Analisado à luz das regras de experiência comum e dos princípios da lógica, o mencionado acervo factual, julgado provado, indicia a pertença à herança de, pelo menos, parte do dinheiro e demais valores indicados nas alíneas ae), ag) e aj) de 3.1.1.»

             

   Quid iuris?     


  3. Em primeiro lugar, importa concluir que da análise das alegações dos recorrentes e dos meios de prova para os quais remetem para fundamentar a revogação do acórdão recorrido, não está em causa nem foi invocado um documento autêntico ou autenticado, confissão judicial ou qualquer outra prova de valor tabelado, que permitisse a este Supremo Tribunal de Justiça alterar a factualidade dada como provada e não provada após a modificação da matéria de facto a que procedeu o Tribunal da Relação.
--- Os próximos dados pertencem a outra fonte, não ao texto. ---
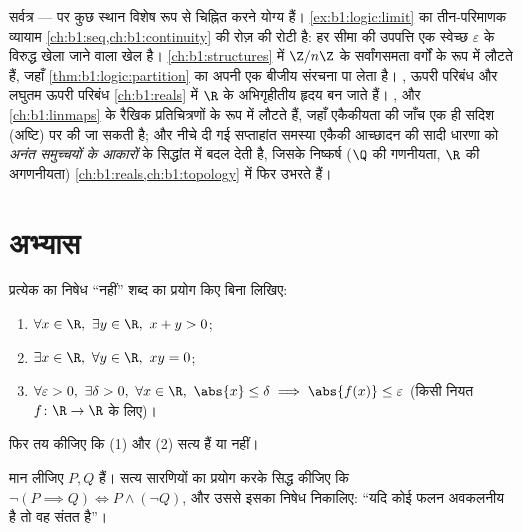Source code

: \begin{remark}[यह अध्याय कहाँ काम आता है]\label{rem:b1:logic:whereused}
सर्वत्र --- पर कुछ स्थान विशेष रूप से चिह्नित करने योग्य हैं।
\cref{ex:b1:logic:limit} का तीन-परिमाणक व्यायाम
\cref{ch:b1:seq,ch:b1:continuity} की रोज़ की रोटी है: हर सीमा की उपपत्ति एक
स्वेच्छ $\varepsilon$ के विरुद्ध खेला जाने वाला खेल है। 
\cref{ch:b1:structures} में $\Z/n\Z$ के सर्वांगसमता वर्गों के रूप में लौटते
हैं, जहाँ \cref{thm:b1:logic:partition} का  अपनी एक बीजीय संरचना पा
लेता है। , ऊपरी परिबंध और लघुतम ऊपरी परिबंध \cref{ch:b1:reals} में
$\R$ के अभिगृहीतीय हृदय बन जाते हैं। ,  और 
 \cref{ch:b1:linmaps} के रैखिक प्रतिचित्रणों के रूप में लौटते
हैं, जहाँ एकैकीयता की जाँच एक ही सदिश (अष्टि) पर की जा सकती है; और नीचे दी
गई सप्ताहांत समस्या एकैकी आच्छादन की सादी धारणा को \emph{अनंत समुच्चयों के
आकारों} के सिद्धांत में बदल देती है, जिसके निष्कर्ष ($\Q$ की गणनीयता, $\R$
की अगणनीयता) \cref{ch:b1:reals,ch:b1:topology} में फिर उभरते हैं।
\end{remark}

\section{अभ्यास}

\begin{exercise}[$\star$]\label{exo:b1:logic:1}
प्रत्येक  का निषेध ``नहीं'' शब्द का प्रयोग किए बिना लिखिए:
\begin{enumerate}
  \item $\forall x \in \R,\ \exists y \in \R,\ x + y > 0$;
  \item $\exists x \in \R,\ \forall y \in \R,\ xy = 0$;
  \item $\forall \varepsilon > 0,\ \exists \delta > 0,\ \forall x \in
        \R,\ \abs{x} \leq \delta \implies \abs{f(x)} \leq \varepsilon$
(किसी नियत  $f \colon \R \to \R$ के लिए)।
\end{enumerate}
फिर तय कीजिए कि  (1) और (2) सत्य हैं या नहीं।
\end{exercise}

\begin{exercise}[$\star$]\label{exo:b1:logic:2}
मान लीजिए $P, Q$  हैं। सत्य सारणियों का प्रयोग करके सिद्ध कीजिए कि
$\lnot(P \implies Q) \iff P \land (\lnot Q)$, और उससे इसका निषेध निकालिए:
``यदि कोई फलन अवकलनीय है तो वह संतत है''।
\end{exercise}

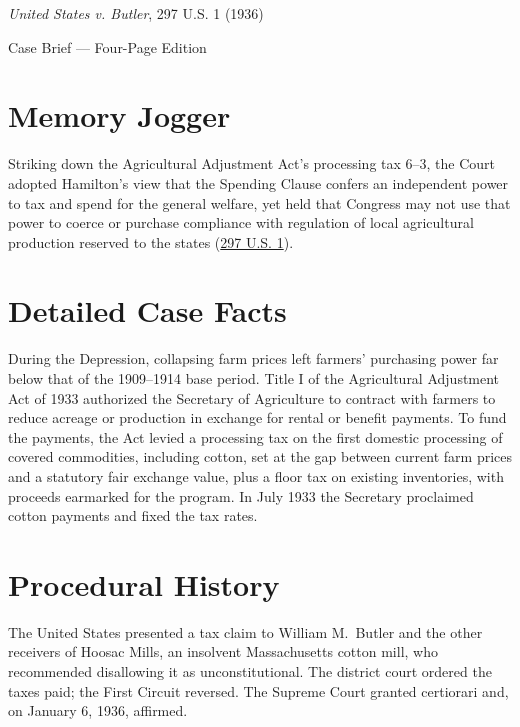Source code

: \documentclass[12pt]{article}
\begin{document}
\begin{center}
{\LARGE \textit{United States v. Butler}, 297 U.S. 1 (1936)\par}
\vspace{0.8em}
{\large Case Brief --- Four-Page Edition\par}
\end{center}
\vspace{1em}

\section{Memory Jogger}

Striking down the Agricultural Adjustment Act's processing tax 6--3, the Court adopted Hamilton's view that the Spending Clause confers an independent power to tax and spend for the general welfare, yet held that Congress may not use that power to coerce or purchase compliance with regulation of local agricultural production reserved to the states (\href{https://supreme.justia.com/cases/federal/us/297/1/}{297 U.S. 1}).

\section{Detailed Case Facts}

During the Depression, collapsing farm prices left farmers' purchasing power far below that of the 1909--1914 base period. Title I of the Agricultural Adjustment Act of 1933 authorized the Secretary of Agriculture to contract with farmers to reduce acreage or production in exchange for rental or benefit payments. To fund the payments, the Act levied a processing tax on the first domestic processing of covered commodities, including cotton, set at the gap between current farm prices and a statutory fair exchange value, plus a floor tax on existing inventories, with proceeds earmarked for the program. In July 1933 the Secretary proclaimed cotton payments and fixed the tax rates.

\section{Procedural History}

The United States presented a tax claim to William M.\ Butler and the other receivers of Hoosac Mills, an insolvent Massachusetts cotton mill, who recommended disallowing it as unconstitutional. The district court ordered the taxes paid; the First Circuit reversed. The Supreme Court granted certiorari and, on January 6, 1936, affirmed.
\end{document}
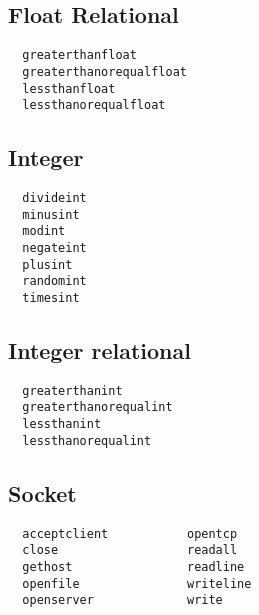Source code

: \documentclass{article}
\begin{document}
\subsection{Float Relational}
\begin{verbatim}
  greaterthanfloat
  greaterthanorequalfloat
  lessthanfloat
  lessthanorequalfloat
\end{verbatim}

\subsection{Integer}
\begin{verbatim}
  divideint
  minusint
  modint
  negateint
  plusint
  randomint
  timesint
\end{verbatim}

\subsection{Integer relational}
\begin{verbatim}
  greaterthanint
  greaterthanorequalint
  lessthanint
  lessthanorequalint
\end{verbatim}

\subsection{Socket}
\begin{verbatim}
  acceptclient           opentcp         
  close                  readall           
  gethost                readline          
  openfile               writeline         
  openserver             write           
\end{verbatim}


\begin{thebibliography}{5}
\end{thebibliography}
\end{document}
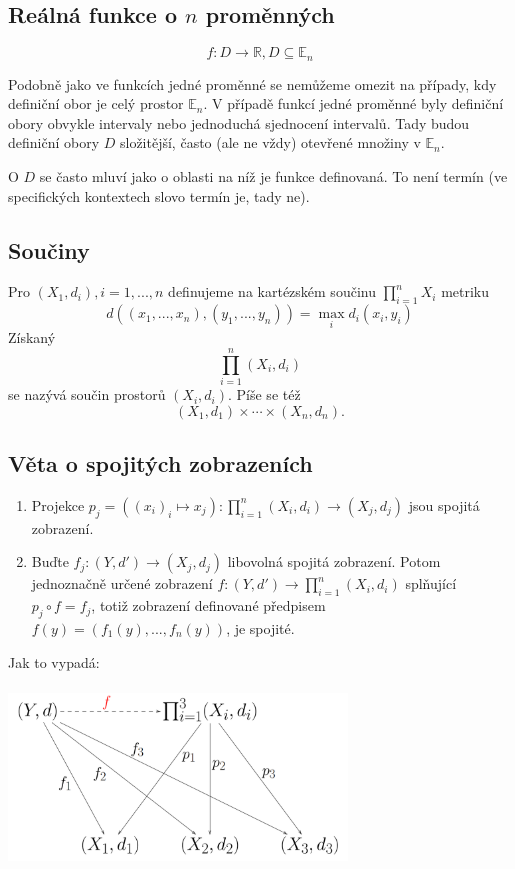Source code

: \documentclass[../main.tex]{subfiles}
\begin{document}
\subsection{Reálná funkce o $n$ proměnných}
\hspace{1.2mm}
\[f: D \rightarrow \mathbb{R}, D \subseteq \mathbb{E}_n\]

\noindent
\hspace{1.2mm}
Podobně jako ve funkcích jedné proměnné se nemůžeme omezit na případy, kdy definiční obor je celý prostor $\mathbb{E}_n$.  
V případě funkcí jedné proměnné byly definiční obory obvykle intervaly nebo jednoduchá sjednocení intervalů. Tady budou definiční
obory $D$ složitější, často (ale ne vždy) otevřené množiny v $\mathbb{E}_n$.

O $D$ se často mluví jako o oblasti na níž je funkce definovaná. To není termín (ve specifických kontextech slovo  termín 
je, tady ne).

\subsection{Součiny}
\hspace{1.2mm}
Pro $(X_1,d_i), i = 1,...,n$ definujeme na kartézském součinu $\prod^n_{i=1}X_i$ metriku
\[d((x_1,...,x_n),(y_1,...,y_n)) = \max_i d_i(x_i,y_i)\]
Získaný
\[\prod^n_{i=1}(X_i,d_i)\]
se nazývá součin prostorů $(X_i, d_i)$. Píše se též 
\[(X_1,d_1) \times \cdots \times (X_n,d_n).\]

\subsection{Věta o spojitých zobrazeních}
\begin{enumerate}
\item Projekce $p_j = ((x_i)_i \mapsto x_j) : \prod^n_{i=1}(X_i,d_i) \rightarrow (X_j,d_j)$ jsou spojitá zobrazení.

\item Buďte $f_j:(Y,d') \rightarrow (X_j,d_j)$ libovolná spojitá zobrazení. Potom jednoznačně určené zobrazení 
$f:(Y,d') \rightarrow \prod^n_{i=1}(X_i,d_i)$ splňující $p_j \circ f = f_j$, totiž zobrazení definované předpisem
$f(y) = (f_1(y),...,f_n(y))$, je spojité.
\end{enumerate}
Jak to vypadá:
\begin{center}
\includegraphics[width=9cm,height=4.8cm]{ipkm.png}
\end{center}
\end{document}
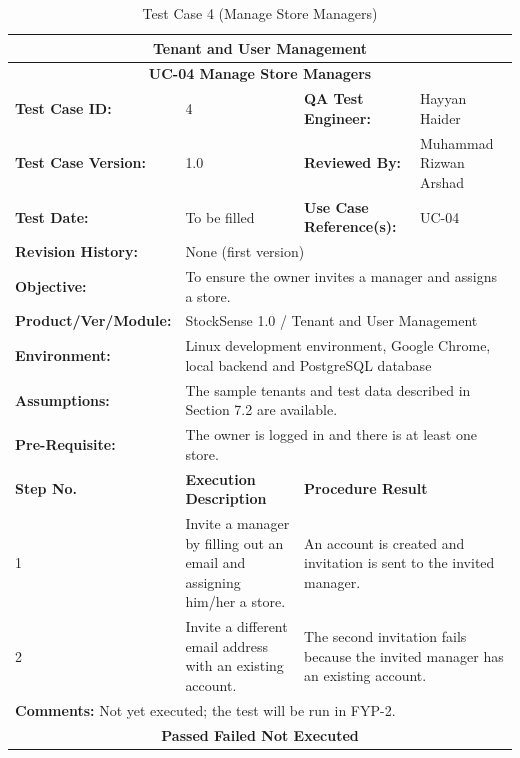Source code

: \documentclass{StockSense}
\begin{document}
\begin{table}[!htbp]
\centering
\caption{Test Case 4 (Manage Store Managers)}
{\small\linespread{1}\selectfont\renewcommand{\arraystretch}{1.25}
\begin{tabular}{|p{}|p{}|p{}|p{}|}
\hline
\multicolumn{4}{|c|}{\textbf{Tenant and User Management}} \\ \hline
\multicolumn{4}{|c|}{\textbf{UC-04 Manage Store Managers}} \\ \hline
\textbf{Test Case ID:} & 4 & \textbf{QA Test Engineer:} & Hayyan Haider \\ \hline
\textbf{Test Case Version:} & 1.0 & \textbf{Reviewed By:} & Muhammad Rizwan Arshad \\ \hline
\textbf{Test Date:} & To be filled & \textbf{Use Case Reference(s):} & UC-04 \\ \hline
\textbf{Revision History:} & \multicolumn{3}{p{\dimexpr0.70\textwidth+4\tabcolsep\relax}|}{None (first version)} \\ \hline
\textbf{Objective:} & \multicolumn{3}{p{\dimexpr0.70\textwidth+4\tabcolsep\relax}|}{To ensure the owner invites a manager and assigns a store.} \\ \hline
\textbf{Product/Ver/Module:} & \multicolumn{3}{p{\dimexpr0.70\textwidth+4\tabcolsep\relax}|}{StockSense 1.0 / Tenant and User Management} \\ \hline
\textbf{Environment:} & \multicolumn{3}{p{\dimexpr0.70\textwidth+4\tabcolsep\relax}|}{Linux development environment, Google Chrome, local backend and PostgreSQL database} \\ \hline
\textbf{Assumptions:} & \multicolumn{3}{p{\dimexpr0.70\textwidth+4\tabcolsep\relax}|}{The sample tenants and test data described in Section 7.2 are available.} \\ \hline
\textbf{Pre-Requisite:} & \multicolumn{3}{p{\dimexpr0.70\textwidth+4\tabcolsep\relax}|}{The owner is logged in and there is at least one store.} \\ \hline
\textbf{Step No.} & \textbf{Execution Description} & \multicolumn{2}{l|}{\textbf{Procedure Result}} \\ \hline
1 & Invite a manager by filling out an email and assigning him/her a store. & \multicolumn{2}{p{\dimexpr0.42\textwidth+2\tabcolsep\relax}|}{An account is created and invitation is sent to the invited manager.} \\ \hline
2 & Invite a different email address with an existing account. & \multicolumn{2}{p{\dimexpr0.42\textwidth+2\tabcolsep\relax}|}{The second invitation fails because the invited manager has an existing account.} \\ \hline
\multicolumn{4}{|l|}{\textbf{Comments:} Not yet executed; the test will be run in FYP-2.} \\ \hline
\multicolumn{4}{|c|}{\textbf{Passed \quad Failed \quad Not Executed}} \\ \hline
\end{tabular}\par}
\end{table}
\end{document}
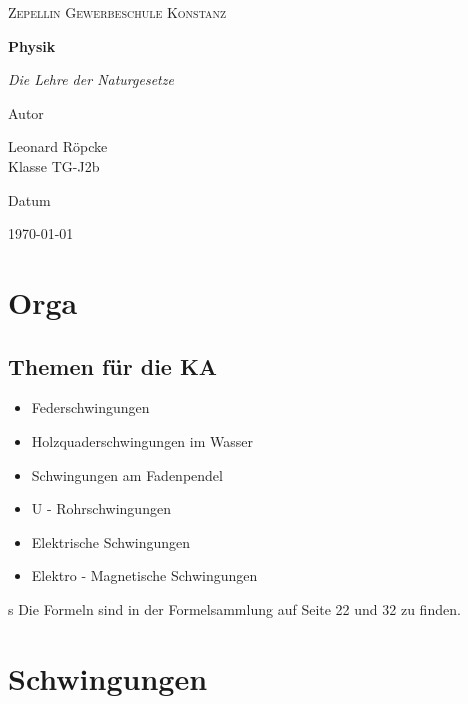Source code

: \documentclass{article}
\newcommand{\AuthorName}{Leonard Röpcke\\Klasse TG-J2b}
\newcommand{\Institute}{Zepellin Gewerbeschule Konstanz}
\newcommand{\Subtitle}{Die Lehre der Naturgesetze}
\newcommand{\MyDate}{\today}
\begin{document}
\begin{titlepage}
  \centering
  {\scshape\LARGE \Institute \par}
  \vspace{2.5cm}
{\huge\bfseries Physik \par}
  \vspace{0.8cm}
  {\Large\itshape \Subtitle \par}
  \vfill
  {\Large Autor\par}
  {\Large \AuthorName \par}
  \vspace{1cm}
  {\Large Datum\par}
  {\Large \MyDate \par}
  \vfill
  \vspace{1cm}
  {\small }
\end{titlepage}
\tableofcontents
\newpage


\section{Orga}
\subsection{Themen für die KA}
\begin{itemize}
    \item Federschwingungen
    \item Holzquaderschwingungen im Wasser
    \item Schwingungen am Fadenpendel
    \item U - Rohrschwingungen
    \item Elektrische Schwingungen
    \item Elektro - Magnetische Schwingungen
\end{itemize}s
Die Formeln sind in der Formelsammlung auf Seite 22 und 32 zu finden.

\section{Schwingungen}
\end{document}
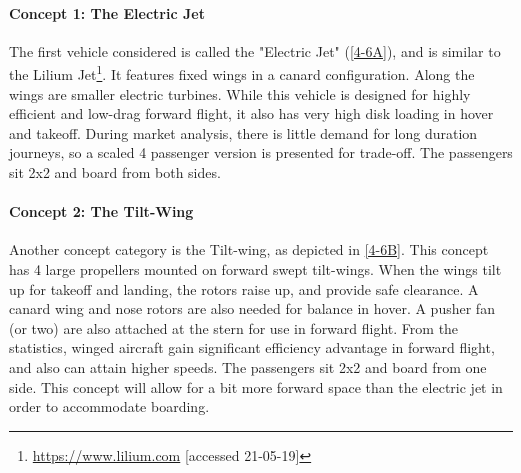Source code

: \paragraph{Concept 1: The Electric Jet}
The first vehicle considered is called the "Electric Jet" (\autoref{4-6A}), and is similar to the Lilium Jet\footnote{\url{https://www.lilium.com} [accessed 21-05-19]}. It features fixed wings in a canard configuration. Along the wings are smaller electric turbines. While this vehicle is designed for highly efficient and low-drag forward flight, it also has very high disk loading in hover and takeoff. During market analysis, there is little demand for long duration journeys, so a scaled 4 passenger version is presented for trade-off. The passengers sit 2x2 and board from both sides.

\paragraph{Concept 2: The Tilt-Wing}
Another concept category is the Tilt-wing, as depicted in \autoref{4-6B}. This concept has 4 large propellers mounted on forward swept tilt-wings. When the wings tilt up for takeoff and landing, the rotors raise up, and provide safe clearance. A canard wing and nose rotors are also needed for balance in hover. A pusher fan (or two) are also attached at the stern for use in forward flight. From the statistics, winged aircraft gain significant efficiency advantage in forward flight, and also can attain higher speeds. The passengers sit 2x2 and board from one side. This concept will allow for a bit more forward space than the electric jet in order to accommodate boarding.

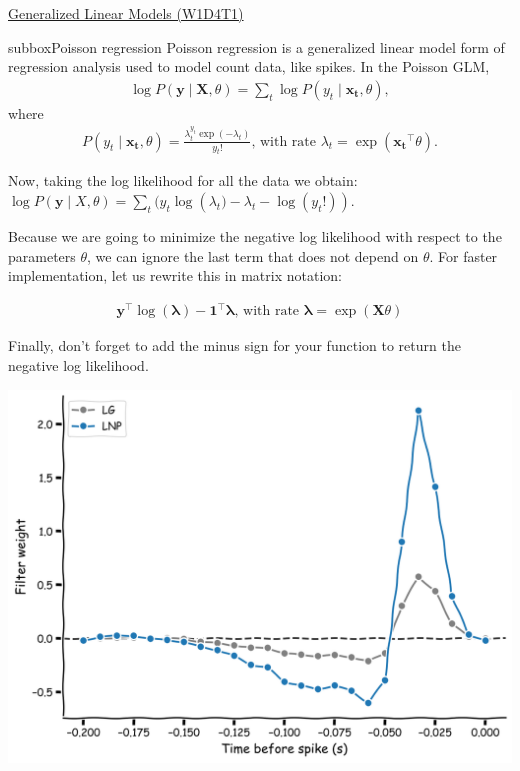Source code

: \begin{textbox}{\href{https://compneuro.neuromatch.io/tutorials/W1D4_GeneralizedLinearModels/student/W1D4_Tutorial1.html}{Generalized Linear Models (W1D4T1)} }
\begin{subbox}{subbox}{Poisson regression}
\scriptsize
Poisson regression is a generalized linear model form of regression analysis used to model count data, like spikes.
In the Poisson GLM,
\begin{align}
\log P(\mathbf{y} \mid \mathbf{X}, \theta) = \sum_t \log P(y_t \mid \mathbf{x_t},\theta),
\end{align}
where
\begin{align}
P(y_t \mid \mathbf{x_t}, \theta) = \frac{\lambda_t^{y_t}\exp(-\lambda_t)}{y_t!} \text{, with rate } \lambda_t = \exp(\mathbf{x_t}^{\top} \theta).
\end{align}

Now, taking the log likelihood for all the data we obtain:
$\log P(\mathbf{y} \mid X, \theta) = \sum_t( y_t \log\left(\lambda_t) - \lambda_t - \log(y_t !)\right).$

Because we are going to minimize the negative log likelihood with respect to the parameters $\theta$, we can ignore the last term that does not depend on $\theta$. For faster implementation, let us rewrite this in matrix notation:

\begin{align}
\mathbf{y}^{\top} \log(\mathbf{\lambda}) - \mathbf{1}^{\top} \mathbf{\lambda} \text{, with  rate } \mathbf{\lambda} = \exp(\mathbf{X} \theta)
\end{align}

Finally, don't forget to add the minus sign for your function to return the negative log likelihood.

\centering
\includegraphics[scale=0.1]{Figures/GLM/GLMFigure3.png}
\end{subbox}


\end{textbox}
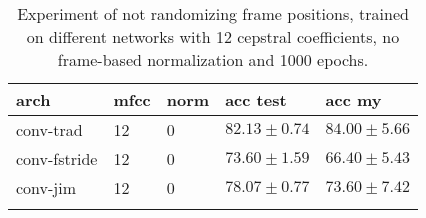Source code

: \begin{table}[ht!]
\small
\begin{center}
\caption{Experiment of not randomizing frame positions, trained on different networks with 12 cepstral coefficients, no frame-based normalization and 1000 epochs.}
\begin{tabular}{ M{3cm}  M{2cm}  M{2cm}  M{2.5cm}  M{2.5cm} }
\toprule
\textbf{arch} & \textbf{mfcc} & \textbf{norm} & \textbf{acc test} & \textbf{acc my} \\
\midrule
conv-trad & 12 & 0 & $82.13 \pm 0.74$ & $84.00 \pm 5.66$ \\
conv-fstride &12 & 0 & $73.60 \pm 1.59$ & $66.40 \pm 5.43$ \\
conv-jim & 12 & 0 & $78.07 \pm 0.77$ & $73.60 \pm 7.42$ \\
\bottomrule
\label{tab:exp_fs_rand_frames_l12}
\end{tabular}
\end{center}
\vspace{-4mm}
\end{table}
\FloatBarrier
\noindent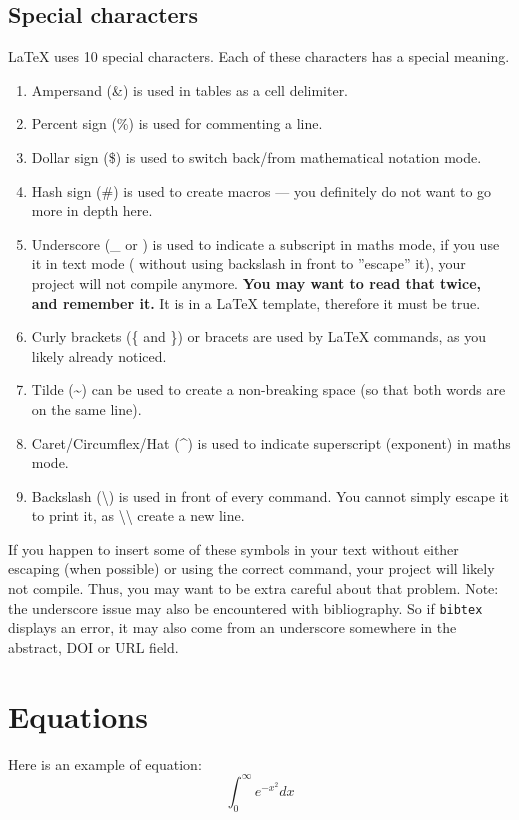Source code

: \subsection{Special characters}
LaTeX uses 10 special characters. Each of these characters has a special meaning.
\begin{enumerate}
  \item Ampersand (\&) is used in tables as a cell delimiter.
  \item Percent sign (\%) is used for commenting a line.
  \item Dollar sign (\$) is used to switch back/from mathematical notation mode.
  \item Hash sign (\#) is used to create macros --- you definitely do not want to go more in depth here.
  \item Underscore (\_ or \textunderscore) is used to indicate a subscript in maths mode, if you use it in text mode ( without using backslash in front to ''escape'' it), your project will not compile anymore. \textbf{You may want to read that twice, and remember it.} It is in a LaTeX template, therefore it must be true.
  \item Curly brackets (\{ and \}) or bracets are used by LaTeX commands, as you likely already noticed.
  \item Tilde (\textasciitilde) can be used to create a non-breaking space (so that both words are on the same line).
  \item Caret/Circumflex/Hat (\textasciicircum) is used to indicate superscript (exponent) in maths mode.
  \item Backslash (\textbackslash) is used in front of every command. You cannot simply escape it to print it, as \textbackslash{}\textbackslash{} create a new line.
\end{enumerate}
If you happen to insert some of these symbols in your text without either escaping (when possible) or using the correct command, your project will likely not compile.
Thus, you may want to be extra careful about that problem.
Note: the underscore issue may also be encountered with bibliography.
So if \texttt{bibtex} displays an error, it may also come from an underscore somewhere in the abstract, DOI or URL field.

\section{Equations}
Here is an example of equation:
\begin{equation}
\int_0^\infty e^{-x^2} dx
\label{eq:eq1}
\end{equation}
Os recorrentes para fundamentar as presunções judiciais tiradas pela 1.ª instância limitam-se a remeter para prova testemunhal e documental relativa à abertura de uma conta pela A na data do falecimento do marido, a recibos assinados pela autora, à atividade profissional do de cujus e aos seus rendimentos e informações bancárias, meios de prova de livre apreciação pelas instâncias e que estão fora dos poderes cognitivos deste Supremo Tribunal de Justiça.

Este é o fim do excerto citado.